Right to Know Day
Dit is een eerste gastbijdrage van Joost Schellevis.
Al sinds begin deze eeuw wordt op 28 september in veel landen de Right to Know Day gevierd, een dag waarop het belang van een transparante overheid wordt benadrukt. Zo niet in Nederland. En dat terwijl ons land met de Wet openbaarheid van bestuur (Wob) uit 1980 ooit juist een voorloper was als het om transparantie gaat. Reden genoeg voor onder andere onderzoeksjournalist (en enthousiast gebruiker van de Wob) Brenno de Winter, de Nederlandse Vereniging van Journalisten en een aantal burgerrechtenorganisaties om de handen in een te slaan: dinsdagavond vond in Den Haag het eerste Nederlandse Right to Know Day-programma plaats.
Vol was het restaurant in Den Haag waar de Right to Know Day werd gevierd niet, maar voor een eerste initiatief over een toch vrij abstract onderwerp was de zaal aardig gevuld. De avond ving aan met een documentaire over de Nederlandse Wet openbaarheid van bestuur. Dat zou de rest van de avond grotendeels het onderwerp blijven; het gaat namelijk niet goed met die wet, was de boodschap. De Wob is bedoeld om mensen inzage in beslissingen van de overheid te geven: met een inzageverzoek kunnen documenten worden opgevraagd die anders ergens in een bureaula zouden zijn blijven liggen. In de praktijk zouden indieners van een Wob-verzoek echter nogal eens tegengewerkt worden. Sterker nog: “Van alle landen met vergelijkbare wetten presteert alleen Zimbabwe slechter,” stelde Wob-expert Roger Vleugels, “en dat komt doordat je in dat land kan worden doodgeschoten als je een Wob-verzoek indient.”
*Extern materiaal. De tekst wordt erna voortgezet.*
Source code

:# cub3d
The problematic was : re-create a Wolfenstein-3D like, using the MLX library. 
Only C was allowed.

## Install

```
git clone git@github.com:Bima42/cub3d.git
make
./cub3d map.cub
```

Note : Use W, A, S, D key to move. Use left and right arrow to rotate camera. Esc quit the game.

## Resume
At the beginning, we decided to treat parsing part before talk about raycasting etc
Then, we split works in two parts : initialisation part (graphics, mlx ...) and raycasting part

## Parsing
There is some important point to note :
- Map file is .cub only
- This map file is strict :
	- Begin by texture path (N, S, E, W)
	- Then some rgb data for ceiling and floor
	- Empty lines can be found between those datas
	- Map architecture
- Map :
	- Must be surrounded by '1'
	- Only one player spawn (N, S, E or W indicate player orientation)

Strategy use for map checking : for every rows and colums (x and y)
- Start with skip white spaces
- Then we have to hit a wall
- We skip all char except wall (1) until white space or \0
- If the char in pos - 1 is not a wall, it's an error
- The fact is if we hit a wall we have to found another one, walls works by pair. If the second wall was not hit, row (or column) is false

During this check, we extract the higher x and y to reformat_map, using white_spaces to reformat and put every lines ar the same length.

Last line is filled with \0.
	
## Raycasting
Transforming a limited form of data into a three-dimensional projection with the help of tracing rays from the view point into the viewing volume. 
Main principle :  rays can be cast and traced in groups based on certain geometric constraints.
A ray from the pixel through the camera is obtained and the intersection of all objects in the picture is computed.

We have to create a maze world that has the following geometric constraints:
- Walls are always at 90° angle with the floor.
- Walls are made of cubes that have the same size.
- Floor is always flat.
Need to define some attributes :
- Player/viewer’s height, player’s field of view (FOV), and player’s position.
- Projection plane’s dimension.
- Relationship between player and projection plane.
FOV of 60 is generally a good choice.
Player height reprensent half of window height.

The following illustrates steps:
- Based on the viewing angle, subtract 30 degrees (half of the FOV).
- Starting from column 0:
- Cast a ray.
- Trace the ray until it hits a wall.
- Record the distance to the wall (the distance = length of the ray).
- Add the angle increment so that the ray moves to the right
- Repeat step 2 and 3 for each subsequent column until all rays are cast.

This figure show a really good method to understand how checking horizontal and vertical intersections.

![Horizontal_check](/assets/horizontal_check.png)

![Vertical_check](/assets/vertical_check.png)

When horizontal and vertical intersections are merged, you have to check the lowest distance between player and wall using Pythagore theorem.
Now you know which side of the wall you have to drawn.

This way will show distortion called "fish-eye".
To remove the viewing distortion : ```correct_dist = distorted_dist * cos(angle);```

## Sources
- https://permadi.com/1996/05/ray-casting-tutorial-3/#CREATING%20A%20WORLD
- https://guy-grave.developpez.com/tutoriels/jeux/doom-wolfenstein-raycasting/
Volgens Vleugels is de transparantie van bestuur onder de kabinetten-Balkenende ‘steeds verder afgebroken’; dat schrijft hij in het ‘Zwartboek Wob’ dat hij dinsdag presenteerde. Overheden werken indieners van een verzoek tegen: de behandeltermijn van een verzoek wordt zelden gehaald (zelfs nadat deze vorig jaar werd verdubbeld naar twee maanden) en bepaalde overheidsinstellingen, zoals sommige gemeenten, willen dat mensen betalen voor een Wob-verzoek. Daar komt bij dat verzoeken niet zelden worden afgewezen en er een bezwaarprocedure moet worden gestart; soms is zelfs een gang naar de rechter nodig om inzage te krijgen in overheidsdocumenten.